**Data to examine**
--- --- ---
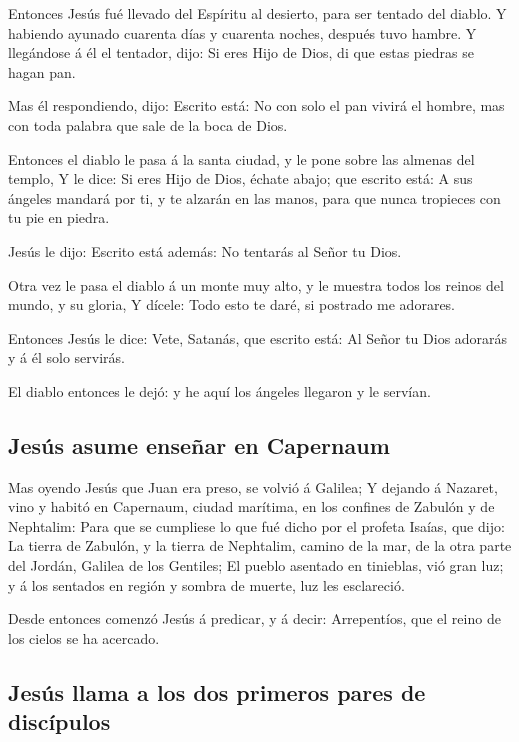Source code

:  Entonces Jesús fué llevado del Espíritu al desierto, para
ser tentado del diablo.  Y habiendo ayunado cuarenta días
y cuarenta noches, después tuvo hambre.  Y llegándose á él
el tentador, dijo: Si eres Hijo de Dios, di que estas piedras se hagan
pan.

 Mas él respondiendo, dijo: Escrito está: No con solo el
pan vivirá el hombre, mas con toda palabra que sale de la boca de Dios.

 Entonces el diablo le pasa á la santa ciudad, y le pone
sobre las almenas del templo,  Y le dice: Si eres Hijo de
Dios, échate abajo; que escrito está: A sus ángeles mandará por ti, y te
alzarán en las manos, para que nunca tropieces con tu pie en piedra.

 Jesús le dijo: Escrito está además: No tentarás al Señor
tu Dios.

 Otra vez le pasa el diablo á un monte muy alto, y le
muestra todos los reinos del mundo, y su gloria,  Y
dícele: Todo esto te daré, si postrado me adorares.

 Entonces Jesús le dice: Vete, Satanás, que escrito está:
Al Señor tu Dios adorarás y á él solo servirás.

 El diablo entonces le dejó: y he aquí los ángeles
llegaron y le servían.

\hypertarget{jesuxfas-asume-enseuxf1ar-en-capernaum}{%
\subsection{Jesús asume enseñar en
Capernaum}\label{jesuxfas-asume-enseuxf1ar-en-capernaum}}

 Mas oyendo Jesús que Juan era preso, se volvió á
Galilea;  Y dejando á Nazaret, vino y habitó en
Capernaum, ciudad marítima, en los confines de Zabulón y de Nephtalim:
 Para que se cumpliese lo que fué dicho por el profeta
Isaías, que dijo:  La tierra de Zabulón, y la tierra de
Nephtalim, camino de la mar, de la otra parte del Jordán, Galilea de los
Gentiles;  El pueblo asentado en tinieblas, vió gran luz;
y á los sentados en región y sombra de muerte, luz les esclareció.

 Desde entonces comenzó Jesús á predicar, y á decir:
Arrepentíos, que el reino de los cielos se ha acercado.

\hypertarget{jesuxfas-llama-a-los-dos-primeros-pares-de-discuxedpulos}{%
\subsection{Jesús llama a los dos primeros pares de
discípulos}\label{jesuxfas-llama-a-los-dos-primeros-pares-de-discuxedpulos}}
--- --- ---
**Description of the task**
For this exercise, please output exactly the lines above starting at the line with "asume enseñar en" and ending at the line with "Arrepentíos, que el", ends included.

**Written solution**
\subsection{Jesús asume enseñar en
Capernaum}\label{jesuxfas-asume-enseuxf1ar-en-capernaum}}

 Mas oyendo Jesús que Juan era preso, se volvió á
Galilea;  Y dejando á Nazaret, vino y habitó en
Capernaum, ciudad marítima, en los confines de Zabulón y de Nephtalim:
 Para que se cumpliese lo que fué dicho por el profeta
Isaías, que dijo:  La tierra de Zabulón, y la tierra de
Nephtalim, camino de la mar, de la otra parte del Jordán, Galilea de los
Gentiles;  El pueblo asentado en tinieblas, vió gran luz;
y á los sentados en región y sombra de muerte, luz les esclareció.

 Desde entonces comenzó Jesús á predicar, y á decir:
Arrepentíos, que el reino de los cielos se ha acercado.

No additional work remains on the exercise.